Worrying about safety and crime in Germany is a natural concern for digital nomads who are unfamiliar with the country. Germany is generally a safe country, and while crime in Germany exists, it is rather low-scale.
Visa and Mastercard are accepted in Germany. You can also use American Express and Diners Club credit cards; however, they’re accepted in fewer locations. While Germany ranks highly in Europe for the acceptance of new technology like contactless and mobile payments, it’s still a cash economy and you will probably notice that many businesses do not accept credit cards.
Germany offers the average Internet speed of 18.8Mbps. Free Wi-Fi access is a bit more complicated. There was a law called Störerhaftung that said that any Wi-Fi network provider is liable for all the illegal activity taking place on the network. Although this law is no longer active it still significantly limits open wireless networks in cafés and coffee shops. With that said, there are over 33,000 Wi-Fi hotspots spread across 300 German cities provided by decentralised organisations.

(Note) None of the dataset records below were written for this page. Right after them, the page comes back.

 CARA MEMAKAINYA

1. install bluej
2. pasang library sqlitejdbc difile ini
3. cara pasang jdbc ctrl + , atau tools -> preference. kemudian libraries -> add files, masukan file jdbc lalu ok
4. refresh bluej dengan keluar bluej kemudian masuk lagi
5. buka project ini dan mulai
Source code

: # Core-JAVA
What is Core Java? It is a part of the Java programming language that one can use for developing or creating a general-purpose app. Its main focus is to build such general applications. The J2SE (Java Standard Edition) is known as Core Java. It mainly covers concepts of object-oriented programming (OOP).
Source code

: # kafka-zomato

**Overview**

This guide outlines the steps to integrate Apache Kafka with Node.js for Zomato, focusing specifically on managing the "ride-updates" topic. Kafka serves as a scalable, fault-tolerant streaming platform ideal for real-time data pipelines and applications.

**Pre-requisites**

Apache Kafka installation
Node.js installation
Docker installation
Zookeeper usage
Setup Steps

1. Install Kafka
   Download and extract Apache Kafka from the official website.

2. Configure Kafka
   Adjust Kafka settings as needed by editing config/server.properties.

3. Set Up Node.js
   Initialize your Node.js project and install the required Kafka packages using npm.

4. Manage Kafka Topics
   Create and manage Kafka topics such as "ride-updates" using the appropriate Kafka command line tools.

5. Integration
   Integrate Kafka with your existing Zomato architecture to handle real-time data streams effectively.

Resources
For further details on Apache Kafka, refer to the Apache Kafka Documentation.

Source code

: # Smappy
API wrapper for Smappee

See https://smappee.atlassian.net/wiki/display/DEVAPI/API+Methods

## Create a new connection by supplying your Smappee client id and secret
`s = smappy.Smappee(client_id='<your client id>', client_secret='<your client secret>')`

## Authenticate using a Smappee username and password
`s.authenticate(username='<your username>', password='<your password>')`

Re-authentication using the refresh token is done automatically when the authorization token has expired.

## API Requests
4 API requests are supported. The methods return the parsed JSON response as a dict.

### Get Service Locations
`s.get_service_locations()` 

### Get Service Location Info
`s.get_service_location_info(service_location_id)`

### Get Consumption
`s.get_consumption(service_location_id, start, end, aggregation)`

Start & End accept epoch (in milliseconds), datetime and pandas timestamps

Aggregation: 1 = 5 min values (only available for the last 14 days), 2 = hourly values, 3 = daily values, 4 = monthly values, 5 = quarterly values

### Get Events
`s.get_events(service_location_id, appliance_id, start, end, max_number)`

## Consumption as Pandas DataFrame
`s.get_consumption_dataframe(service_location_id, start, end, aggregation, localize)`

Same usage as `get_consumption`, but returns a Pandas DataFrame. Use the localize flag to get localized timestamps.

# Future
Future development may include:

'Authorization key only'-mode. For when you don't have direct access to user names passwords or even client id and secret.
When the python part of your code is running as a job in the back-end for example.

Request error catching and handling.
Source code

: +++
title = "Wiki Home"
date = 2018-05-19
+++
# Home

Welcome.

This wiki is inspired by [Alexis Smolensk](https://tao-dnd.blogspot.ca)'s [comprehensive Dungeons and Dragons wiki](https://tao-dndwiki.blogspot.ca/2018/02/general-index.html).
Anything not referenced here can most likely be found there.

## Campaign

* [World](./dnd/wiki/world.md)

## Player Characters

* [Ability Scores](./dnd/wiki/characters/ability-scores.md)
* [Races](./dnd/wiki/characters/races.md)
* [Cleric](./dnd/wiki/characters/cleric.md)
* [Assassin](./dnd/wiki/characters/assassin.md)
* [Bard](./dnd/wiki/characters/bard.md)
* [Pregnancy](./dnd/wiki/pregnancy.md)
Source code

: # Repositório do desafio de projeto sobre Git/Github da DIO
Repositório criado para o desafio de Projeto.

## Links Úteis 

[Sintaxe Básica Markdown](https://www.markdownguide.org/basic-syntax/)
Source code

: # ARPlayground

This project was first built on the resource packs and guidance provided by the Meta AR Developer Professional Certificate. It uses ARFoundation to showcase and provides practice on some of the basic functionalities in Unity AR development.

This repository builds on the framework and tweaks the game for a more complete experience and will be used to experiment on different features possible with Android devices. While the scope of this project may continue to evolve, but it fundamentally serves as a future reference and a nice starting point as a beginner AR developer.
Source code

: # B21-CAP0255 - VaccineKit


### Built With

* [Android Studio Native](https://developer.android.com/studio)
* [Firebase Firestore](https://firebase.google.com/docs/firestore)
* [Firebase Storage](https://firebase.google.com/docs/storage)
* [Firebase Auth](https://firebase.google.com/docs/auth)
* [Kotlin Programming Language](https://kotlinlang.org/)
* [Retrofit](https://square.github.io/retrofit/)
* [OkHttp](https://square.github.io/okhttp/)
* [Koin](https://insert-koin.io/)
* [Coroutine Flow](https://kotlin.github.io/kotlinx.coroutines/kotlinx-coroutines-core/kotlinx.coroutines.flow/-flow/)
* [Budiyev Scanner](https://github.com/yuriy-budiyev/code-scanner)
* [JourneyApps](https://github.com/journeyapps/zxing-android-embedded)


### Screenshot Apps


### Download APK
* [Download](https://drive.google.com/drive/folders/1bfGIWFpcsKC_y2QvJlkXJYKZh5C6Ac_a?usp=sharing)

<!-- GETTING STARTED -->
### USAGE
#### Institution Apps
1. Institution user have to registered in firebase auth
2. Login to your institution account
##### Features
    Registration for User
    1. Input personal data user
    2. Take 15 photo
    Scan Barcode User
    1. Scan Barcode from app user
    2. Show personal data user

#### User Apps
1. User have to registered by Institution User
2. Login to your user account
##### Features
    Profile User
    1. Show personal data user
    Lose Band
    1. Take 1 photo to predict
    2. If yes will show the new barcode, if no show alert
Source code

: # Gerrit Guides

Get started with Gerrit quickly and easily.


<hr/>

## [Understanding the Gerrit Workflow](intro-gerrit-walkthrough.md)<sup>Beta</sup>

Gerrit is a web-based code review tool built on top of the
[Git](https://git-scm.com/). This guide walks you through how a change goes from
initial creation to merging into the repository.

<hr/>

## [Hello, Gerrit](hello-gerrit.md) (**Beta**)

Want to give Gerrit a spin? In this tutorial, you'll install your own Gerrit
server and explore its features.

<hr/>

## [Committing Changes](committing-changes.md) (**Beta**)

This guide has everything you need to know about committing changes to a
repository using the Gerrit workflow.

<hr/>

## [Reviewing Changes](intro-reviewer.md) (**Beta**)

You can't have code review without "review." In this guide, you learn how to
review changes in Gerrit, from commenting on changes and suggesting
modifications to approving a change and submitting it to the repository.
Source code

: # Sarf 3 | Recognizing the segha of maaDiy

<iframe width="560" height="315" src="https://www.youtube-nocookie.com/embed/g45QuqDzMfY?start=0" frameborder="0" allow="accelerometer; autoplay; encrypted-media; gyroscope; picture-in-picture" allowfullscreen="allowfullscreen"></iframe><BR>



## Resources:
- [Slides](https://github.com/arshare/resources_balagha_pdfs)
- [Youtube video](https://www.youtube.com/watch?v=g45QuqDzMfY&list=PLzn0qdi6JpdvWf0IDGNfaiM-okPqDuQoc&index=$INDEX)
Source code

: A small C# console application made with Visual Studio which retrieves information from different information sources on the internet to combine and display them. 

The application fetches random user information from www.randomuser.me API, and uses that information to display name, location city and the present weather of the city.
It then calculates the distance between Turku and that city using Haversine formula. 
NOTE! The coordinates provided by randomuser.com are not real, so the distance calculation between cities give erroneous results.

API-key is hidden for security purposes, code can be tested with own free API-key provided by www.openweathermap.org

There are three main phone service providers in Germany, and who you choose depends on what you’re planning to do, where you’re planning to go, and your budget. These three companies are Deutsche Telekom, Vodafone, and O2.
As part of the activation process, customers are now required to provide an ID for all prepaid SIM registrations.
The cost of a SIM card can be as little or as much as you’d like to pay, depending on the number of calls and data you need. “All-Net-Flat” packages cost around 20 Euros and allow unlimited calls within Germany, 5GB of data (including LTE) and free EU Roaming.
Another possibility for mobile internet access is a MiFi device, which creates a WiFi network for you. I have tested the GlocalMe device and think it’s a really useful addition of my travel equipment. You can either use it as an ordinary wireless router with up to two SIM cards (very useful if you work with mobile TANs, you want to be available on your local number or if you want to use the social networks with a 2-factor authentication) but you can also use it without a physical SIM card but with the built in cloudSIM technology (which is of course more expensive) in over 100 countries worldwide. Apart from that it’s also a 6000 mAh powerbank, which is never bad to have with you.
Living in Germany as a Digital Nomad
Compared to other Western European countries, the cost of living in Germany is quite reasonable. The prices for food, accommodation, clothing, cultural events, etc. are basically in line with the EU average. The largest expense is your monthly rent, which can be relatively high when you want to stay in the hotspots Berlin, Hamburg, Munich or Frankfurt.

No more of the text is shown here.